You'll find some informative summaries at:
City size and structure may influence influenza epidemics

New research could lead to more accurate predictions about flu seasons

By Aimee Cunningham

3:13pm, October 4, 2018
 and
Population, Transportation and Climate Impact A City’s Flu Season
5 October 2018
Meagan Phelan

As of 2017, there are 47 Megacities around the world (pop > 10 million), with the bulk of them in Asia. The combined population of the largest ten would make it the 3rd largest country in the world.
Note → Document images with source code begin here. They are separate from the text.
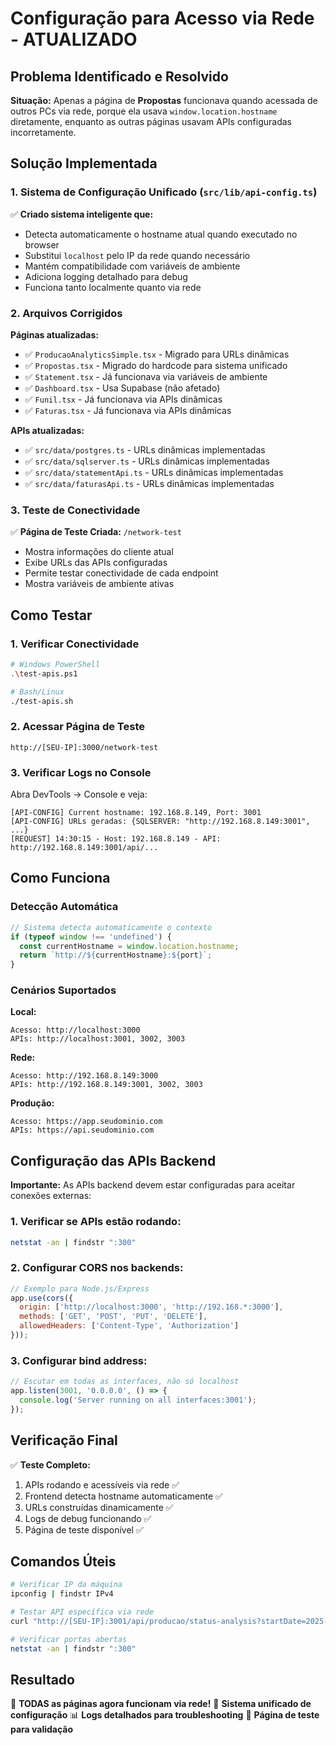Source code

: # Configuração para Acesso via Rede - ATUALIZADO

## Problema Identificado e Resolvido

**Situação:** Apenas a página de **Propostas** funcionava quando acessada de outros PCs via rede, porque ela usava `window.location.hostname` diretamente, enquanto as outras páginas usavam APIs configuradas incorretamente.

## Solução Implementada

### 1. Sistema de Configuração Unificado (`src/lib/api-config.ts`)

✅ **Criado sistema inteligente que:**
- Detecta automaticamente o hostname atual quando executado no browser
- Substitui `localhost` pelo IP da rede quando necessário
- Mantém compatibilidade com variáveis de ambiente
- Adiciona logging detalhado para debug
- Funciona tanto localmente quanto via rede

### 2. Arquivos Corrigidos

**Páginas atualizadas:**
- ✅ `ProducaoAnalyticsSimple.tsx` - Migrado para URLs dinâmicas
- ✅ `Propostas.tsx` - Migrado do hardcode para sistema unificado
- ✅ `Statement.tsx` - Já funcionava via variáveis de ambiente
- ✅ `Dashboard.tsx` - Usa Supabase (não afetado)
- ✅ `Funil.tsx` - Já funcionava via APIs dinâmicas
- ✅ `Faturas.tsx` - Já funcionava via APIs dinâmicas

**APIs atualizadas:**
- ✅ `src/data/postgres.ts` - URLs dinâmicas implementadas
- ✅ `src/data/sqlserver.ts` - URLs dinâmicas implementadas
- ✅ `src/data/statementApi.ts` - URLs dinâmicas implementadas
- ✅ `src/data/faturasApi.ts` - URLs dinâmicas implementadas

### 3. Teste de Conectividade

✅ **Página de Teste Criada:** `/network-test`
- Mostra informações do cliente atual
- Exibe URLs das APIs configuradas
- Permite testar conectividade de cada endpoint
- Mostra variáveis de ambiente ativas

## Como Testar

### 1. Verificar Conectividade
```bash
# Windows PowerShell
.\test-apis.ps1

# Bash/Linux
./test-apis.sh
```

### 2. Acessar Página de Teste
```
http://[SEU-IP]:3000/network-test
```

### 3. Verificar Logs no Console
Abra DevTools → Console e veja:
```
[API-CONFIG] Current hostname: 192.168.8.149, Port: 3001
[API-CONFIG] URLs geradas: {SQLSERVER: "http://192.168.8.149:3001", ...}
[REQUEST] 14:30:15 - Host: 192.168.8.149 - API: http://192.168.8.149:3001/api/...
```

## Como Funciona

### Detecção Automática
```typescript
// Sistema detecta automaticamente o contexto
if (typeof window !== 'undefined') {
  const currentHostname = window.location.hostname;
  return `http://${currentHostname}:${port}`;
}
```

### Cenários Suportados

**Local:**
```
Acesso: http://localhost:3000
APIs: http://localhost:3001, 3002, 3003
```

**Rede:**
```
Acesso: http://192.168.8.149:3000
APIs: http://192.168.8.149:3001, 3002, 3003
```

**Produção:**
```
Acesso: https://app.seudominio.com
APIs: https://api.seudominio.com
```

## Configuração das APIs Backend

**Importante:** As APIs backend devem estar configuradas para aceitar conexões externas:

### 1. Verificar se APIs estão rodando:
```bash
netstat -an | findstr ":300"
```

### 2. Configurar CORS nos backends:
```javascript
// Exemplo para Node.js/Express
app.use(cors({
  origin: ['http://localhost:3000', 'http://192.168.*:3000'],
  methods: ['GET', 'POST', 'PUT', 'DELETE'],
  allowedHeaders: ['Content-Type', 'Authorization']
}));
```

### 3. Configurar bind address:
```javascript
// Escutar em todas as interfaces, não só localhost
app.listen(3001, '0.0.0.0', () => {
  console.log('Server running on all interfaces:3001');
});
```

## Verificação Final

✅ **Teste Completo:**
1. APIs rodando e acessíveis via rede ✅
2. Frontend detecta hostname automaticamente ✅
3. URLs construídas dinamicamente ✅
4. Logs de debug funcionando ✅
5. Página de teste disponível ✅

## Comandos Úteis

```bash
# Verificar IP da máquina
ipconfig | findstr IPv4

# Testar API específica via rede
curl "http://[SEU-IP]:3001/api/producao/status-analysis?startDate=2025-01-01&endDate=2025-09-22"

# Verificar portas abertas
netstat -an | findstr ":300"
```

## Resultado

🎯 **TODAS as páginas agora funcionam via rede!**
🔧 **Sistema unificado de configuração**
📊 **Logs detalhados para troubleshooting**
🧪 **Página de teste para validação**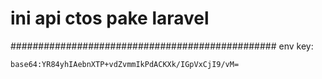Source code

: # ini api ctos pake laravel


################################################
env key:

``` base64:YR84yhIAebnXTP+vdZvmmIkPdACKXk/IGpVxCjI9/vM= ```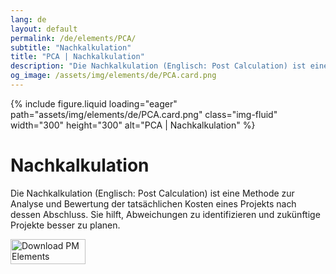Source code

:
 ```yaml
---
lang: de
layout: default
permalink: /de/elements/PCA/
subtitle: "Nachkalkulation"
title: "PCA | Nachkalkulation"
description: "Die Nachkalkulation (Englisch: Post Calculation) ist eine Methode zur Analyse und Bewertung der tatsächlichen Kosten eines Projekts nach dessen Abschluss. Sie hilft, Abweichungen zu identifizieren und zukünftige Projekte besser zu planen."
og_image: /assets/img/elements/de/PCA.card.png
---
```


{% include figure.liquid loading="eager" path="assets/img/elements/de/PCA.card.png" class="img-fluid" width="300" height="300" alt="PCA | Nachkalkulation" %}

# Nachkalkulation

Die Nachkalkulation (Englisch: Post Calculation) ist eine Methode zur Analyse und Bewertung der tatsächlichen Kosten eines Projekts nach dessen Abschluss. Sie hilft, Abweichungen zu identifizieren und zukünftige Projekte besser zu planen.

<a href="https://apps.apple.com/app/apple-store/id6738084498?pt=127441684&ct=website&mt=8">
  <img src="{{ "assets/img/en/appstore.png" | relative_url }}" width="120" height="40" alt="Download PM Elements">
</a>
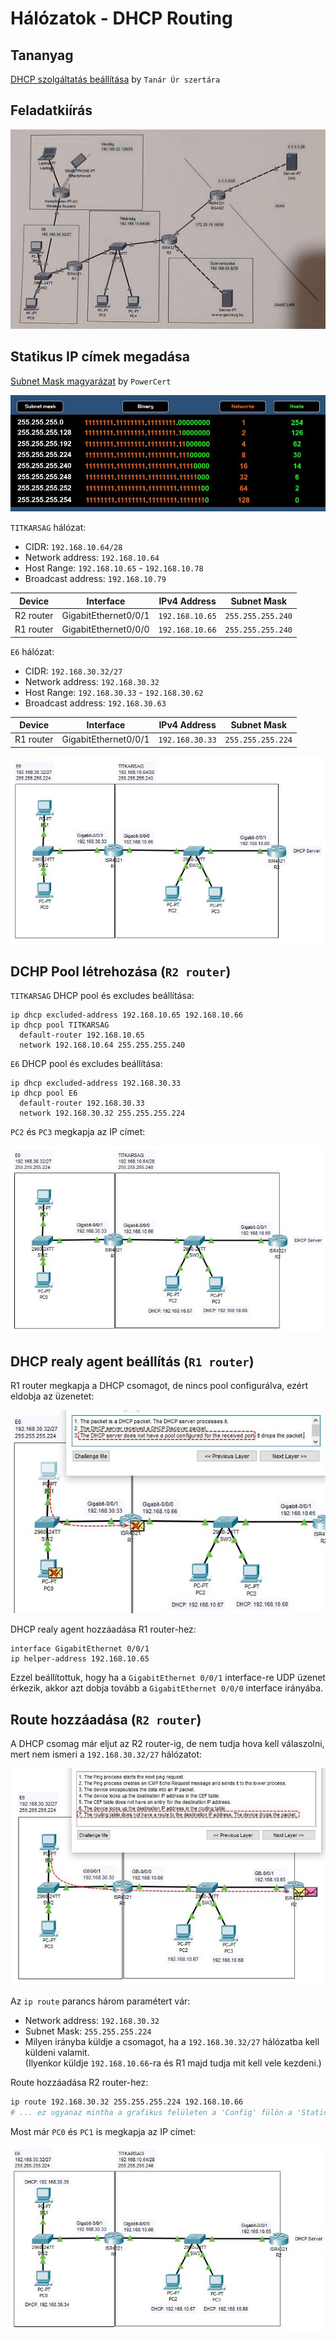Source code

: # Hálózatok - DHCP Routing

## Tananyag

[DHCP szolgáltatás beállítása](https://www.youtube.com/watch?v=q29_iMZaRDA&list=PLX7PhJYdwFyB78D4PSjt94Ign4UUTSbOC&index=4) by `Tanár Úr szertára`

## Feladatkiírás

![Feladat](./images/feladat.jpg)

## Statikus IP címek megadása

[Subnet Mask magyarázat](https://www.youtube.com/watch?v=s_Ntt6eTn94) by `PowerCert`

![Subnet Mask](./images/subnet-mask.jpg)

`TITKARSAG` hálózat:

- CIDR: `192.168.10.64/28`
- Network address: `192.168.10.64`
- Host Range: `192.168.10.65` - `192.168.10.78`
- Broadcast address: `192.168.10.79`

| Device    | Interface            | IPv4 Address    | Subnet Mask       |
| --------- | -------------------- | --------------- | ----------------- |
| R2 router | GigabitEthernet0/0/1 | `192.168.10.65` | `255.255.255.240` |
| R1 router | GigabitEthernet0/0/0 | `192.168.10.66` | `255.255.255.240` |

`E6` hálózat:

- CIDR: `192.168.30.32/27`
- Network address: `192.168.30.32`
- Host Range: `192.168.30.33` - `192.168.30.62`
- Broadcast address: `192.168.30.63`

| Device    | Interface            | IPv4 Address    | Subnet Mask       |
| --------- | -------------------- | --------------- | ----------------- |
| R1 router | GigabitEthernet0/0/1 | `192.168.30.33` | `255.255.255.224` |

![Diagram 0](./images/diagram-0.jpg)

## DCHP Pool létrehozása (`R2 router`)

`TITKARSAG` DHCP pool és excludes beállítása:

```cisco
ip dhcp excluded-address 192.168.10.65 192.168.10.66
ip dhcp pool TITKARSAG
  default-router 192.168.10.65
  network 192.168.10.64 255.255.255.240
```

`E6` DHCP pool és excludes beállítása:

```cisco
ip dhcp excluded-address 192.168.30.33
ip dhcp pool E6
  default-router 192.168.30.33
  network 192.168.30.32 255.255.255.224
```

`PC2` és `PC3` megkapja az IP címet:

![Diagram 1](./images/diagram-1.jpg)

## DHCP realy agent beállítás (`R1 router`)

R1 router megkapja a DHCP csomagot, de nincs pool configurálva, ezért eldobja az üzenetet:

![Error 1](./images/error-1.jpg)

DHCP realy agent hozzáadása R1 router-hez:

```cisco
interface GigabitEthernet 0/0/1
ip helper-address 192.168.10.65
```

Ezzel beállítottuk, hogy ha a `GigabitEthernet 0/0/1` interface-re UDP üzenet érkezik, akkor azt dobja tovább a `GigabitEthernet 0/0/0` interface irányába.

## Route hozzáadása (`R2 router`)

A DHCP csomag már eljut az R2 router-ig, de nem tudja hova kell válaszolni, mert nem ismeri a `192.168.30.32/27` hálózatot:

![Error 2](./images/error-2.jpg)

Az `ip route` parancs három paramétert vár:

- Network address: `192.168.30.32`
- Subnet Mask: `255.255.255.224`
- Milyen irányba küldje a csomagot, ha a `192.168.30.32/27` hálózatba kell küldeni valamit.  
  (Ilyenkor küldje `192.168.10.66`-ra és R1 majd tudja mit kell vele kezdeni.)

Route hozzáadása R2 router-hez:

```bash
ip route 192.168.30.32 255.255.255.224 192.168.10.66
# ... ez ugyanaz mintha a grafikus felületen a 'Config' fülön a 'Static' menüben hoznánk létre az útvonalat.
```

Most már `PC0` és `PC1` is megkapja az IP címet:

![Diagram 2](./images/diagram-2.jpg)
According to the United Nations World Urbanization Prospects: The 2018 Revision:
  • Globally, more people live in urban areas than in rural areas, with 55 % of the world’s population residing in urban areas in 2018. In 1950, 30 % of the world’s population was urban, and by 2050, 68 % of the world’s population is projected to be urban.
  • Today, the most urbanized regions include Northern America (with 82 % of its population living in urban areas in 2018), Latin America and the Caribbean (81 %), Europe (74 %) and Oceania (68%). The level of urbanization in Asia is now approximating 50 %. In contrast, Africa remains mostly rural, with 43 % of its population living in urban areas.
  • The rural population of the world has grown slowly since 1950 and is expected to reach its peak in a few years. The global rural population is now close to 3.4 billion and is expected to rise slightly and then decline to around 3.1 billion in 2050. Africa and Asia are home to nearly 90 % of the world’s rural population. India has the largest rural population (893 million), followed by China (578 million).
  • The urban population of the world has grown rapidly since 1950, having increased from 751 million to 4.2 billion in 2018. Asia, despite being less urbanized than most other regions today, is home to 54 % of the world’s urban population, followed by Europe and Africa (13 % each).
  • Growth in the urban population is driven by overall population increase and by the upward shift in the percentage living in urban areas. Together, these two factors are projected to add 2.5 billion to the world’s urban population by 2050, with almost 90 % of this growth happening in Asia and Africa.

While we have antiviral drugs, antibiotics, a wealth of medical knowledge, and infrastructures that far eclipse what was available in 1918 - not all of the advantages of our modern society go to our favorite host species.
Crowded cities and public conveyances, artificial environments, CAFO based food production, our encroachment into previously wild areas of the planet, increased international travel, and other anthropogenic changes have radically changed the `panscape' for pathogens over the last century. 
All of which makes our ability to well mitigate the next great pandemic far from assured.